Copy out each line from the material where the word "designed" is found.
━━━
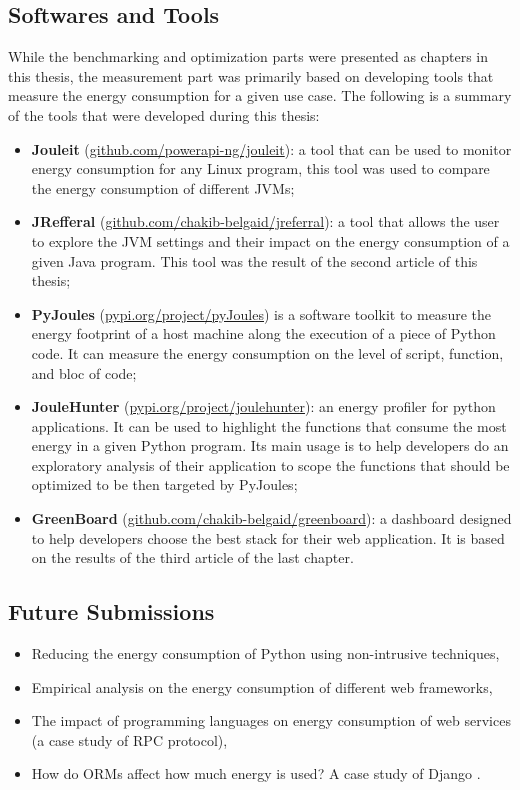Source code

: \begin{enumerate}
\end{enumerate}

\subsection{Softwares and Tools}
While the benchmarking and optimization parts were presented as chapters in this thesis, the measurement part was primarily based on developing tools that measure the energy consumption for a given use case.
The following is a summary of the tools that were developed during this thesis:
\begin{itemize}
      \item \textbf{Jouleit} (\url{github.com/powerapi-ng/jouleit}): a tool that can be used to monitor energy consumption for any Linux program, this tool was used to compare the energy consumption of different JVMs;
      \item \textbf{JRefferal} (\url{github.com/chakib-belgaid/jreferral}): a tool that allows the user to explore the JVM settings and their impact on the energy consumption of a given Java program. This tool was the result of the second article of this thesis;
      \item \textbf{PyJoules} (\url{pypi.org/project/pyJoules}) is a software toolkit to measure the energy footprint of a host machine along the execution of a piece of Python code. It can measure the energy consumption on the level of script, function, and bloc of code;
      \item \textbf{JouleHunter} (\url{pypi.org/project/joulehunter}): an energy profiler for python applications. It can be used to highlight the functions that consume the most energy in a given Python program. Its main usage is to help developers do an exploratory analysis of their application to scope the functions that should be optimized to be then targeted by PyJoules;
      \item \textbf{GreenBoard} (\url{github.com/chakib-belgaid/greenboard}): a dashboard designed to help developers choose the best stack for their web application. It is based on the results of the third article of the last chapter.
\end{itemize}



\subsection{Future Submissions}
\begin{itemize}
      \item Reducing the energy consumption of Python using non-intrusive techniques,
      \item Empirical analysis on the energy consumption of different web frameworks,
      \item The impact of programming languages on energy consumption of web services (a case study of RPC protocol),
      \item How do ORMs affect how much energy is used? A case study of Django .
\end{itemize}

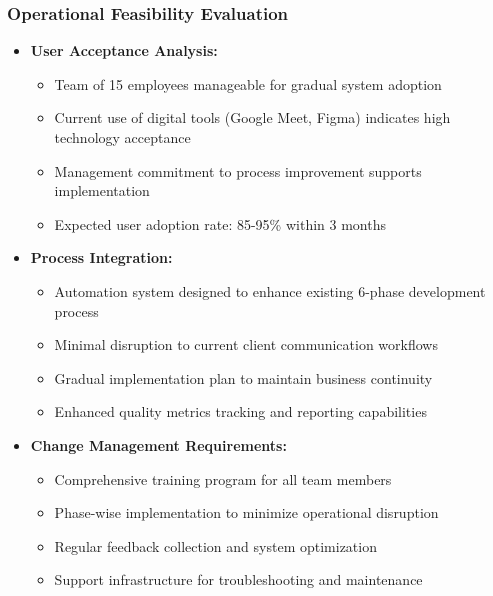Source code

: \documentclass[12pt,a4paper]{article}
\begin{document}
\subsubsection{Operational Feasibility Evaluation}
\begin{itemize}
    \item \textbf{User Acceptance Analysis:}
    \begin{itemize}
        \item Team of 15 employees manageable for gradual system adoption
        \item Current use of digital tools (Google Meet, Figma) indicates high technology acceptance
        \item Management commitment to process improvement supports implementation
        \item Expected user adoption rate: 85-95\% within 3 months
    \end{itemize}
    
    \item \textbf{Process Integration:}
    \begin{itemize}
        \item Automation system designed to enhance existing 6-phase development process
        \item Minimal disruption to current client communication workflows
        \item Gradual implementation plan to maintain business continuity
        \item Enhanced quality metrics tracking and reporting capabilities
    \end{itemize}
    
    \item \textbf{Change Management Requirements:}
    \begin{itemize}
        \item Comprehensive training program for all team members
        \item Phase-wise implementation to minimize operational disruption
        \item Regular feedback collection and system optimization
        \item Support infrastructure for troubleshooting and maintenance
    \end{itemize}
\end{itemize}
\end{document}
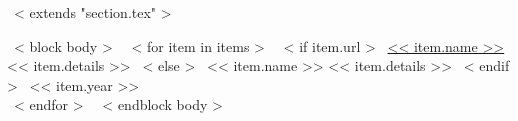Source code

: ~< extends "section.tex" >~

~< block body >~
  ~< for item in items >~
    ~< if item.url >~
      \href{<< item.url >>}{<< item.name >>} << item.details >>
    ~< else >~
      << item.name >> << item.details >>
      ~< endif >~
    \hfill << item.year >> \\
  ~< endfor >~
~< endblock body >~
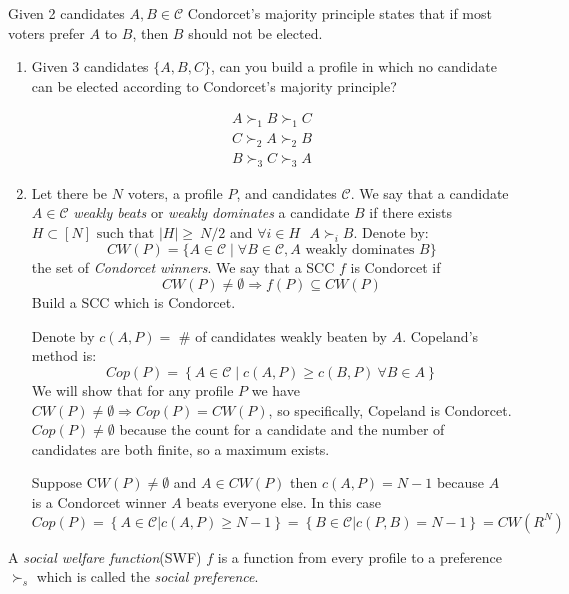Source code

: \documentclass[a4paper,11pt]{exam}
\begin{document}
\begin{questions}
\question
Given 2 candidates $A,B\in \mathcal{C}$ Condorcet's majority principle states that if most voters prefer $ A $ to $ B $, then $ B $ should not be elected.
\begin{enumerate}
	\item Given 3 candidates $\{A,B,C\}$, can you build a profile in which no candidate can be elected according to Condorcet's majority principle?
	\begin{solution}
	\[
		\begin{array}{c}
		A\succ_1 B\succ_1 C\\
		C\succ_2 A\succ_2 B\\
		B\succ_3 C\succ_3 A
		\end{array}
	\]
	\end{solution}
	\item Let there be $N$ voters, a profile $P$, and candidates $\mathcal{C}$. We say that a candidate $A\in\mathcal{C}$ \emph{weakly beats} or \emph{weakly dominates} a candidate $B$ if there exists $ H\subset [N] \text{ such that } |H|\geq~N/2$   and  $ \forall i\in H \text{ }  A\succ_i B$. Denote by:
	\[
		CW(P)=\{A\in\mathcal{C}\mid \forall B\in \mathcal{C}, A\text{ weakly dominates } B \}
	\]
	 the set of \emph{Condorcet winners}. We say that a SCC $f$ is Condorcet if 
	 \[ 
	 	CW(P)\neq\emptyset \Rightarrow f(P)\subseteq CW(P)
	 \]
	 Build a SCC which is Condorcet.
	 \begin{solution}
	 	Denote by $c\left(A,P\right)=$ \# of candidates weakly beaten by $A$. Copeland's method is:
	 	\[
	 		Cop\left(P\right)=\left\{ A\in \mathcal{C} \mid c\left(A,P\right)\ge c\left(B,P\right)\ \forall B\in A\right\} 
	 	\]
		We will show that for any profile $P$ we have $ CW\left(P\right)\ne\emptyset \Rightarrow Cop\left(P\right)=CW\left(P\right) $, so specifically, Copeland is Condorcet.
		$ Cop\left(P\right)\ne\emptyset $ because the count for a candidate and the number of candidates are both finite, so a maximum exists.
	 	
		Suppose C$ W\left(P\right)\ne\emptyset $ and 
		$ A\in CW\left(P\right)$ then $ c\left(A,P\right)=N-1 $ 
		because $A$ is a Condorcet winner $ A$ beats everyone else. 
		In this case $Cop\left(P\right)=\left\{ A\in \mathcal{C}\vert c\left(A,P\right)\ge N-1\right\} =\left\{ B\in \mathcal{C}\vert c\left(P,B\right)=N-1\right\} =CW\left(R^{N}\right) $
	 \end{solution}
\end{enumerate} 

A \emph{social welfare function}(SWF) $f$ is a function from every profile to a preference $\succ_s$ which is called the \emph{social preference}. 


\end{questions}
\end{document}
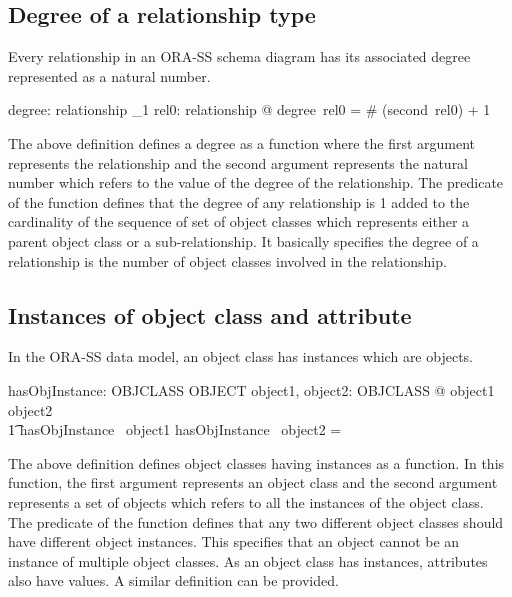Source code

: \documentclass{entcs}
\begin{document}
\subsection{Degree of a relationship type}
Every relationship in an ORA-SS schema diagram has its associated
degree represented as a natural number.
\begin{small}
\begin{axdef}
  degree: relationship \fun \nat _1{}
\where
  \forall  rel0: relationship @ degree~rel0 = \# (second~rel0) + 1
\end{axdef}
\end{small}
The above definition defines a degree as a function where the
first argument represents the relationship and the second argument
represents the natural number which refers to the value of the
degree of the relationship. The predicate of the function defines
that the degree of any relationship is 1 added to the cardinality
of the sequence of set of object classes which represents either a
parent object class or a sub-relationship. It basically specifies
the degree of a relationship is the number of object classes
involved in the relationship.

\subsection{Instances of object class and attribute}
In the ORA-SS data model, an object class has instances which are
objects.
\begin{small}
\begin{axdef}
  hasObjInstance: OBJCLASS \fun  \power  OBJECT
\where
  \forall  object1, object2: OBJCLASS @ object1 \neq  object2 \\
  \t1 \implies  hasObjInstance~ object1 \cap  hasObjInstance~ object2 = \emptyset
\end{axdef}
\end{small}
The above definition defines object classes having instances as a
function. In this function, the first argument represents an
object class and the second argument represents a set of objects
which refers to all the instances of the object class. The
predicate of the function defines that any two different object
classes should have different object instances. This specifies
that an object cannot be an instance of multiple object classes.
As an object class has instances, attributes also have values. A
similar definition can be provided.
\end{document}
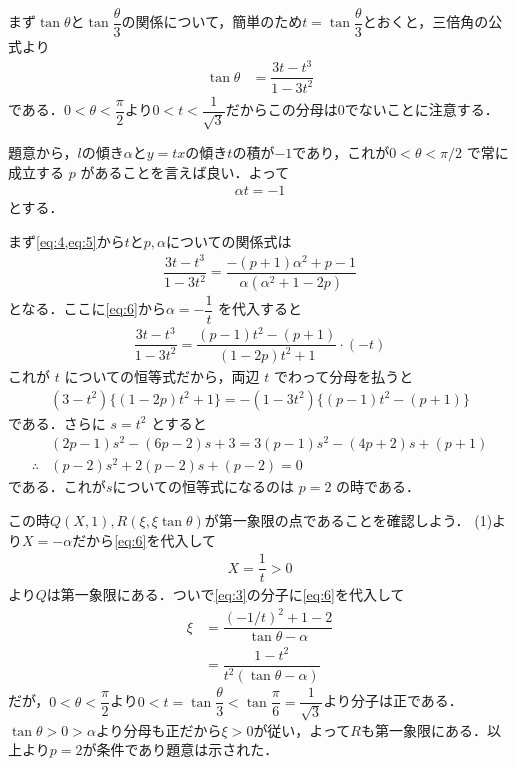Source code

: \documentclass[../../main.tex]{subfiles}
\begin{document}
まず$\tan\theta$と$\tan\dfrac{\theta}{3}$の関係について，簡単のため$t=\tan\dfrac{\theta}{3}$とおくと，三倍角の公式より
\begin{align}
  \tan\theta &= \dfrac{3t - t^3}{1 - 3t^2} \label{eq:5}
\end{align}
である．$0<\theta<\dfrac{\pi}{2}$より$0<t<\dfrac{1}{\sqrt{3}}$だからこの分母は$0$でないことに注意する．

題意から，$l$の傾き$\alpha$と$y=tx$の傾き$t$の積が$-1$であり，これが$0 < \theta < \pi/2$ で常に成立する $p$ があることを言えば良い．よって
\begin{align}
  \alpha t = -1 \label{eq:6}
\end{align}
とする．

まず\cref{eq:4,eq:5}から$t$と$p,\alpha$についての関係式は
\begin{align}
  \dfrac{3t - t^3}{1 - 3t^2}
  = \dfrac{-(p+1)\alpha^2 + p - 1}{\alpha(\alpha^2 + 1 - 2p)} \label{eq:7}
\end{align}
となる．ここに\cref{eq:6}から$\alpha = -\dfrac{1}{t}$ を代入すると
\begin{align}
  \dfrac{3t - t^3}{1 - 3t^2} = \dfrac{(p-1)t^2 - (p+1)}{(1 - 2p)t^2 + 1} \cdot (-t)
\end{align}
これが $t$ についての恒等式だから，両辺 $t$ でわって分母を払うと
\begin{align}
  (3 - t^2)\{(1 - 2p)t^2 + 1\} = -(1 - 3t^2)\{(p - 1)t^2 - (p + 1)\} \label{eq:8}
\end{align}
である．さらに $s = t^2$ とすると
\begin{align}
  & (2p - 1)s^2 - (6p - 2)s + 3 = 3(p - 1)s^2 - (4p + 2)s + (p + 1) \\
  \therefore
  & (p - 2)s^2 + 2(p - 2)s + (p - 2) = 0 \label{eq:9}
\end{align}
である．これが$s$についての恒等式になるのは $p=2$ の時である．

この時$Q(X,1),R(\xi,\xi\tan\theta)$が第一象限の点であることを確認しよう．
(1)より$X=-\alpha$だから\cref{eq:6}を代入して
\begin{align}
  X = \dfrac{1}{t} > 0
\end{align}
より$Q$は第一象限にある．ついで\cref{eq:3}の分子に\cref{eq:6}を代入して
\begin{align}
  \xi
  & = \dfrac{(-1/t)^2 + 1 - 2}{\tan\theta - \alpha} \\
  & = \dfrac{1-t^2}{t^2(\tan\theta - \alpha)}
\end{align}
だが，$0<\theta<\dfrac{\pi}{2}$より$0<t=\tan\dfrac{\theta}{3}<\tan\dfrac{\pi}{6}=\dfrac{1}{\sqrt{3}}$より分子は正である．$\tan\theta>0>\alpha$より分母も正だから$\xi>0$が従い，よって$R$も第一象限にある．以上より$p=2$が条件であり題意は示された．
\end{document}
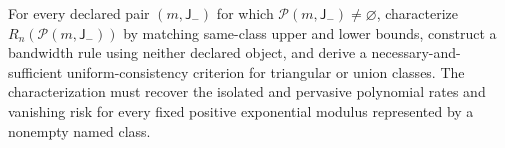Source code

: For every declared pair \((m,\mathsf J_{-})\) for which \(\mathcal P(m,\mathsf J_{-})\ne\varnothing\), characterize \(R_n(\mathcal P(m,\mathsf J_{-}))\) by matching same-class upper and lower bounds, construct a bandwidth rule using neither declared object, and derive a necessary-and-sufficient uniform-consistency criterion for triangular or union classes. The characterization must recover the isolated and pervasive polynomial rates and vanishing risk for every fixed positive exponential modulus represented by a nonempty named class.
━━━
◆ **RESPONSE FOR THIS EXERCISE**:
      \item \textbf{GreenBoard} (\url{github.com/chakib-belgaid/greenboard}): a dashboard designed to help developers choose the best stack for their web application. It is based on the results of the third article of the last chapter.
        \item Automation system designed to enhance existing 6-phase development process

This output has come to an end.